# Single instances of plural practice

While studying math, I found strange part; Credit card companies use negative balances to represent when the credit card company owes the customer money, and positive balances to represent the customer owes the credit card company money.

At the beginning, the noun is plural: Credit card companies.
And then the singular nouns are used: the credit card company, the customer.

Aren't they wrong?

## 2 Answers

I don't find any problem in 'singular/plural' matter. The first plural is talked in a general way, considering all credit card companies. Once the companies are defined that way, the author wants to describe what happens with any credit card company. [However, I'd prefer using an indefinite article for the 2nd, 3rd, 4th and 5th boldface. Maybe, others clarify this].

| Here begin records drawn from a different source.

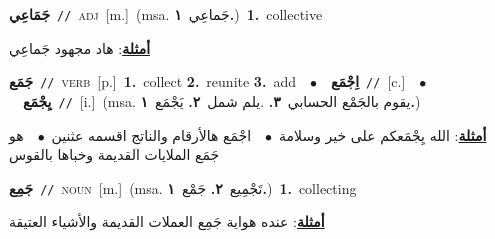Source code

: \documentclass[10pt,a4paper,twoside]{article} %
\begin{document}
\begin{multicols}{2}
{\setlength\topsep{0pt}\textbf{\foreignlanguage{arabic}{جَمَاعِي}}\ {\color{gray}\texttt{//}\color{black}}\ \textsc{adj}\ [m.]\ \color{gray}(msa. \foreignlanguage{arabic}{جَماعِي}~\foreignlanguage{arabic}{\textbf{١.}})\color{black}\ \textbf{1.}~collective\  \begin{flushright}\color{gray}\foreignlanguage{arabic}{\textbf{\underline{\foreignlanguage{arabic}{أمثلة}}}: هاد مجهود جَماعِي}\end{flushright}\color{black}} \vspace{2mm}

{\setlength\topsep{0pt}\textbf{\foreignlanguage{arabic}{جَمَع}}\ {\color{gray}\texttt{//}\color{black}}\ \textsc{verb}\ [p.]\ \textbf{1.}~collect  \textbf{2.}~reunite  \textbf{3.}~add\ \ $\bullet$\ \ \setlength\topsep{0pt}\textbf{\foreignlanguage{arabic}{اِجْمَع}}\ {\color{gray}\texttt{//}\color{black}}\ [c.]\ \ $\bullet$\ \ \setlength\topsep{0pt}\textbf{\foreignlanguage{arabic}{يِجْمَع}}\ {\color{gray}\texttt{//}\color{black}}\ [i.]\ \color{gray}(msa. \foreignlanguage{arabic}{يقوم بالجَمْع الحسابي}~\foreignlanguage{arabic}{\textbf{٣.}}  .\foreignlanguage{arabic}{يلم شمل}~\foreignlanguage{arabic}{\textbf{٢.}}  \foreignlanguage{arabic}{يَجْمَع}~\foreignlanguage{arabic}{\textbf{١.}})\color{black}\  \begin{flushright}\color{gray}\foreignlanguage{arabic}{\textbf{\underline{\foreignlanguage{arabic}{أمثلة}}}: الله يِجْمَعكم على خير وسلامة\ $\bullet$\ \  اجْمَع هالأرقام والناتج اقسمه عثنين\ $\bullet$\ \  هو جَمَع الملايات القديمة وخباها بالقوس}\end{flushright}\color{black}} \vspace{2mm}

{\setlength\topsep{0pt}\textbf{\foreignlanguage{arabic}{جَمِع}}\ {\color{gray}\texttt{//}\color{black}}\ \textsc{noun}\ [m.]\ \color{gray}(msa. \foreignlanguage{arabic}{تَجْمِيع}~\foreignlanguage{arabic}{\textbf{٢.}}  \foreignlanguage{arabic}{جَمْع}~\foreignlanguage{arabic}{\textbf{١.}})\color{black}\ \textbf{1.}~collecting\  \begin{flushright}\color{gray}\foreignlanguage{arabic}{\textbf{\underline{\foreignlanguage{arabic}{أمثلة}}}: عنده هواية جَمِع العملات القديمة والأشياء العتيقة}\end{flushright}\color{black}} \vspace{2mm}


\end{multicols}
\end{document}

My way of learning is change the example and then think about it. Let's do it here.

"Aliens respond violently if they are offended by humans in any way. When a human teases an alien, it emits strange sounds that affect's human's brain and he feels dizziness. On the other hand when an alien attacks a human, he calls for the police force!"

This sentence has problems, but with respect to the plural/singular distinction it is acceptable.

In the head clause, Credit card companies use, the author speaks about what all these companies do: they all use negative balances, they all use positive balances.

But in the subordinate clauses, the author is speaking of when these representations are used: in individual instances, on the statements sent one by one to customers.

This is not to say that employing the plural would be formally incorrect:

... Companies use negative balances to represent when the companies owe the customers money, and positive balances to represent the customers owe the companies.

But this could be misunderstood. It might be taken to imply that the representation is determined by the aggregate balance—the total amount owed by all customers to all companies minus the total amount owed by all companies to all customers.

In this case, of course, that would be so absurd that nobody would actually understand it that way. But in other contexts, an aggregate reading might be reasonable.

In the table below I employ a yellow highlight when the customers owe the companies more than \$800B and a blue highlight when the customers owe the companies less than \$750B.

Consequently, we ordinarily employ this plural/singular distinction so the meaning will be unambiguous.